*** Given records ***
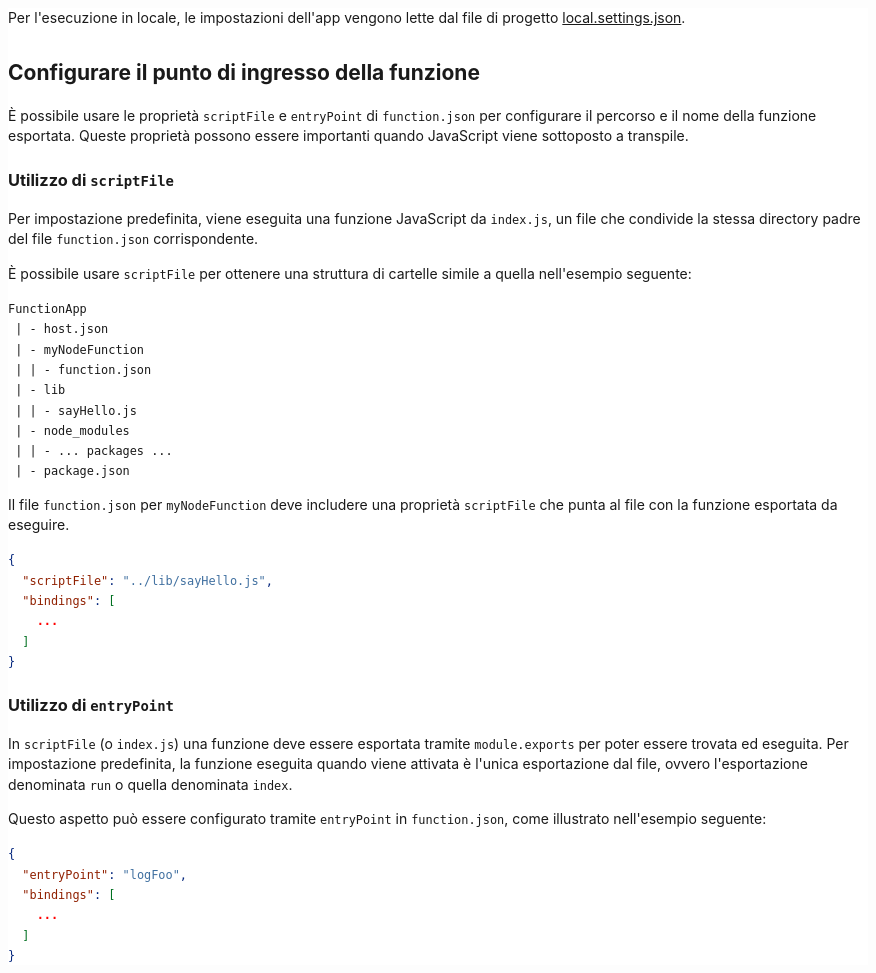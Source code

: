 Per l'esecuzione in locale, le impostazioni dell'app vengono lette dal file di progetto [local.settings.json](functions-run-local.md#local-settings-file).

## <a name="configure-function-entry-point"></a>Configurare il punto di ingresso della funzione

È possibile usare le proprietà `scriptFile` e `entryPoint` di `function.json` per configurare il percorso e il nome della funzione esportata. Queste proprietà possono essere importanti quando JavaScript viene sottoposto a transpile.

### <a name="using-scriptfile"></a>Utilizzo di `scriptFile`

Per impostazione predefinita, viene eseguita una funzione JavaScript da `index.js`, un file che condivide la stessa directory padre del file `function.json` corrispondente.

È possibile usare `scriptFile` per ottenere una struttura di cartelle simile a quella nell'esempio seguente:

```
FunctionApp
 | - host.json
 | - myNodeFunction
 | | - function.json
 | - lib
 | | - sayHello.js
 | - node_modules
 | | - ... packages ...
 | - package.json
```

Il file `function.json` per `myNodeFunction` deve includere una proprietà `scriptFile` che punta al file con la funzione esportata da eseguire.

```json
{
  "scriptFile": "../lib/sayHello.js",
  "bindings": [
    ...
  ]
}
```

### <a name="using-entrypoint"></a>Utilizzo di `entryPoint`

In `scriptFile` (o `index.js`) una funzione deve essere esportata tramite `module.exports` per poter essere trovata ed eseguita. Per impostazione predefinita, la funzione eseguita quando viene attivata è l'unica esportazione dal file, ovvero l'esportazione denominata `run` o quella denominata `index`.

Questo aspetto può essere configurato tramite `entryPoint` in `function.json`, come illustrato nell'esempio seguente:

```json
{
  "entryPoint": "logFoo",
  "bindings": [
    ...
  ]
}
```
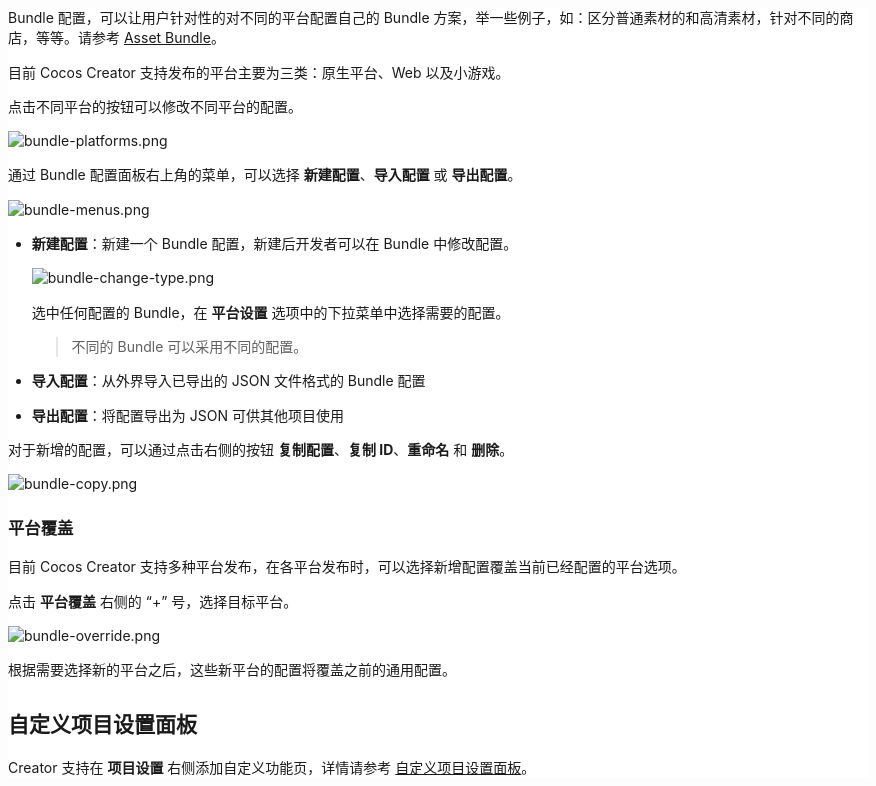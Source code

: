 Bundle 配置，可以让用户针对性的对不同的平台配置自己的 Bundle 方案，举一些例子，如：区分普通素材的和高清素材，针对不同的商店，等等。请参考 [Asset Bundle](../../asset/bundle.md)。

目前 Cocos Creator 支持发布的平台主要为三类：原生平台、Web 以及小游戏。

点击不同平台的按钮可以修改不同平台的配置。

![bundle-platforms.png](./index/bundle-platforms.png)

通过 Bundle 配置面板右上角的菜单，可以选择 **新建配置**、**导入配置** 或 **导出配置**。

![bundle-menus.png](./index/bundle-menus.png)

- **新建配置**：新建一个 Bundle 配置，新建后开发者可以在 Bundle 中修改配置。

    ![bundle-change-type.png](./index/bundle-change-type.png)

    选中任何配置的 Bundle，在 **平台设置** 选项中的下拉菜单中选择需要的配置。

    > 不同的 Bundle 可以采用不同的配置。

- **导入配置**：从外界导入已导出的 JSON 文件格式的 Bundle 配置
- **导出配置**：将配置导出为 JSON 可供其他项目使用

对于新增的配置，可以通过点击右侧的按钮 **复制配置**、**复制 ID**、**重命名** 和 **删除**。

![bundle-copy.png](./index/bundle-copy.png)

### 平台覆盖

目前 Cocos Creator 支持多种平台发布，在各平台发布时，可以选择新增配置覆盖当前已经配置的平台选项。

点击 **平台覆盖** 右侧的 “+” 号，选择目标平台。

![bundle-override.png](./index/bundle-override.png)

根据需要选择新的平台之后，这些新平台的配置将覆盖之前的通用配置。

## 自定义项目设置面板

Creator 支持在 **项目设置** 右侧添加自定义功能页，详情请参考 [自定义项目设置面板](../../editor/extension/contributions-project.md)。
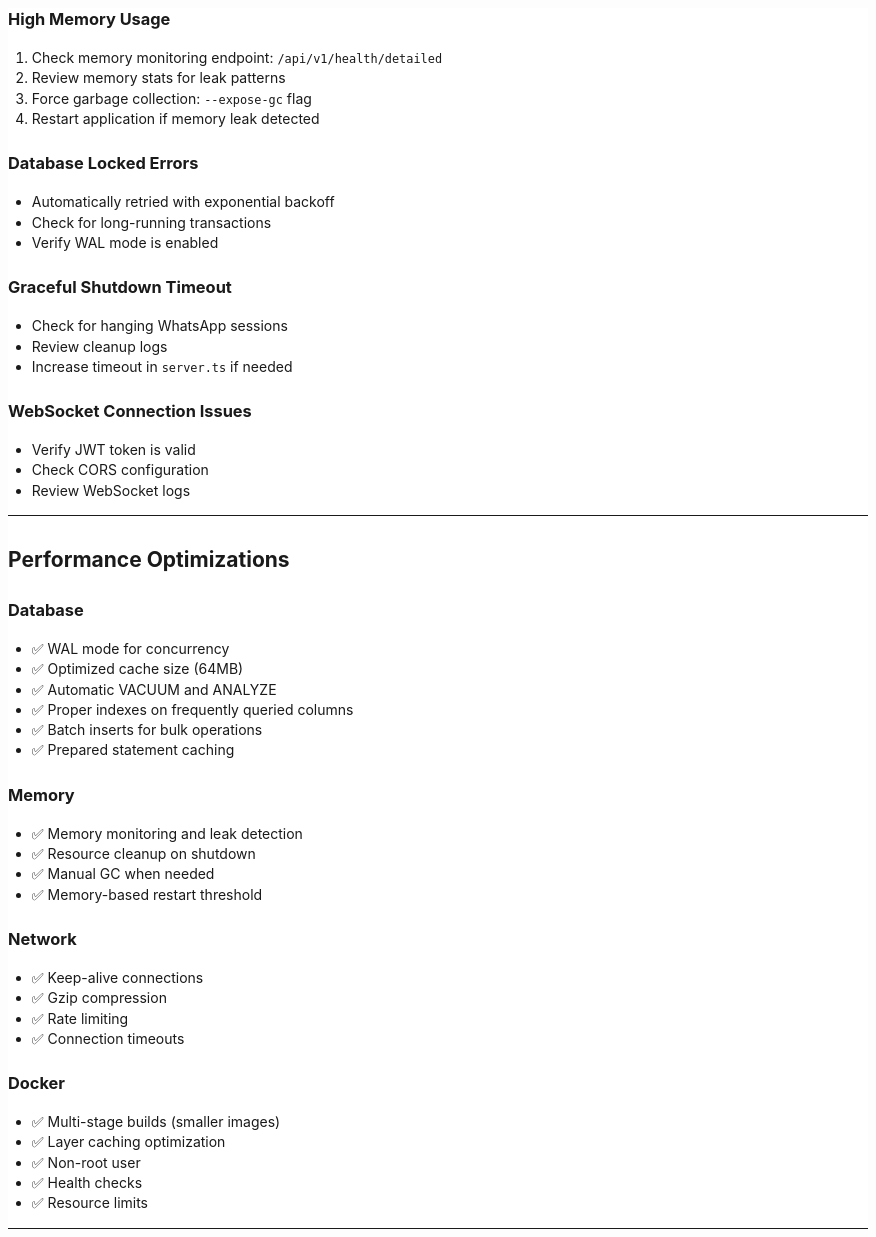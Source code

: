 ### High Memory Usage
1. Check memory monitoring endpoint: `/api/v1/health/detailed`
2. Review memory stats for leak patterns
3. Force garbage collection: `--expose-gc` flag
4. Restart application if memory leak detected

### Database Locked Errors
- Automatically retried with exponential backoff
- Check for long-running transactions
- Verify WAL mode is enabled

### Graceful Shutdown Timeout
- Check for hanging WhatsApp sessions
- Review cleanup logs
- Increase timeout in `server.ts` if needed

### WebSocket Connection Issues
- Verify JWT token is valid
- Check CORS configuration
- Review WebSocket logs

---

## Performance Optimizations

### Database
- ✅ WAL mode for concurrency
- ✅ Optimized cache size (64MB)
- ✅ Automatic VACUUM and ANALYZE
- ✅ Proper indexes on frequently queried columns
- ✅ Batch inserts for bulk operations
- ✅ Prepared statement caching

### Memory
- ✅ Memory monitoring and leak detection
- ✅ Resource cleanup on shutdown
- ✅ Manual GC when needed
- ✅ Memory-based restart threshold

### Network
- ✅ Keep-alive connections
- ✅ Gzip compression
- ✅ Rate limiting
- ✅ Connection timeouts

### Docker
- ✅ Multi-stage builds (smaller images)
- ✅ Layer caching optimization
- ✅ Non-root user
- ✅ Health checks
- ✅ Resource limits

---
*** End of Given records ***
- **Description of the task**
A complete and exact copy of the records is required. Exclude the pictures.

- **Answer area**
Source code

: Per l'esecuzione in locale, le impostazioni dell'app vengono lette dal file di progetto [local.settings.json](functions-run-local.md#local-settings-file).

## <a name="configure-function-entry-point"></a>Configurare il punto di ingresso della funzione

È possibile usare le proprietà `scriptFile` e `entryPoint` di `function.json` per configurare il percorso e il nome della funzione esportata. Queste proprietà possono essere importanti quando JavaScript viene sottoposto a transpile.

### <a name="using-scriptfile"></a>Utilizzo di `scriptFile`

Per impostazione predefinita, viene eseguita una funzione JavaScript da `index.js`, un file che condivide la stessa directory padre del file `function.json` corrispondente.

È possibile usare `scriptFile` per ottenere una struttura di cartelle simile a quella nell'esempio seguente:

```
FunctionApp
 | - host.json
 | - myNodeFunction
 | | - function.json
 | - lib
 | | - sayHello.js
 | - node_modules
 | | - ... packages ...
 | - package.json
```

Il file `function.json` per `myNodeFunction` deve includere una proprietà `scriptFile` che punta al file con la funzione esportata da eseguire.

```json
{
  "scriptFile": "../lib/sayHello.js",
  "bindings": [
    ...
  ]
}
```

### <a name="using-entrypoint"></a>Utilizzo di `entryPoint`

In `scriptFile` (o `index.js`) una funzione deve essere esportata tramite `module.exports` per poter essere trovata ed eseguita. Per impostazione predefinita, la funzione eseguita quando viene attivata è l'unica esportazione dal file, ovvero l'esportazione denominata `run` o quella denominata `index`.

Questo aspetto può essere configurato tramite `entryPoint` in `function.json`, come illustrato nell'esempio seguente:

```json
{
  "entryPoint": "logFoo",
  "bindings": [
    ...
  ]
}
```
Source code

: Bundle 配置，可以让用户针对性的对不同的平台配置自己的 Bundle 方案，举一些例子，如：区分普通素材的和高清素材，针对不同的商店，等等。请参考 [Asset Bundle](../../asset/bundle.md)。

目前 Cocos Creator 支持发布的平台主要为三类：原生平台、Web 以及小游戏。

点击不同平台的按钮可以修改不同平台的配置。

![bundle-platforms.png](./index/bundle-platforms.png)

通过 Bundle 配置面板右上角的菜单，可以选择 **新建配置**、**导入配置** 或 **导出配置**。

![bundle-menus.png](./index/bundle-menus.png)

- **新建配置**：新建一个 Bundle 配置，新建后开发者可以在 Bundle 中修改配置。

    ![bundle-change-type.png](./index/bundle-change-type.png)

    选中任何配置的 Bundle，在 **平台设置** 选项中的下拉菜单中选择需要的配置。

    > 不同的 Bundle 可以采用不同的配置。

- **导入配置**：从外界导入已导出的 JSON 文件格式的 Bundle 配置
- **导出配置**：将配置导出为 JSON 可供其他项目使用

对于新增的配置，可以通过点击右侧的按钮 **复制配置**、**复制 ID**、**重命名** 和 **删除**。

![bundle-copy.png](./index/bundle-copy.png)

### 平台覆盖

目前 Cocos Creator 支持多种平台发布，在各平台发布时，可以选择新增配置覆盖当前已经配置的平台选项。

点击 **平台覆盖** 右侧的 “+” 号，选择目标平台。

![bundle-override.png](./index/bundle-override.png)

根据需要选择新的平台之后，这些新平台的配置将覆盖之前的通用配置。

## 自定义项目设置面板

Creator 支持在 **项目设置** 右侧添加自定义功能页，详情请参考 [自定义项目设置面板](../../editor/extension/contributions-project.md)。
Source code

: ### High Memory Usage
1. Check memory monitoring endpoint: `/api/v1/health/detailed`
2. Review memory stats for leak patterns
3. Force garbage collection: `--expose-gc` flag
4. Restart application if memory leak detected

### Database Locked Errors
- Automatically retried with exponential backoff
- Check for long-running transactions
- Verify WAL mode is enabled

### Graceful Shutdown Timeout
- Check for hanging WhatsApp sessions
- Review cleanup logs
- Increase timeout in `server.ts` if needed

### WebSocket Connection Issues
- Verify JWT token is valid
- Check CORS configuration
- Review WebSocket logs

---

## Performance Optimizations

### Database
- ✅ WAL mode for concurrency
- ✅ Optimized cache size (64MB)
- ✅ Automatic VACUUM and ANALYZE
- ✅ Proper indexes on frequently queried columns
- ✅ Batch inserts for bulk operations
- ✅ Prepared statement caching

### Memory
- ✅ Memory monitoring and leak detection
- ✅ Resource cleanup on shutdown
- ✅ Manual GC when needed
- ✅ Memory-based restart threshold

### Network
- ✅ Keep-alive connections
- ✅ Gzip compression
- ✅ Rate limiting
- ✅ Connection timeouts

### Docker
- ✅ Multi-stage builds (smaller images)
- ✅ Layer caching optimization
- ✅ Non-root user
- ✅ Health checks
- ✅ Resource limits

---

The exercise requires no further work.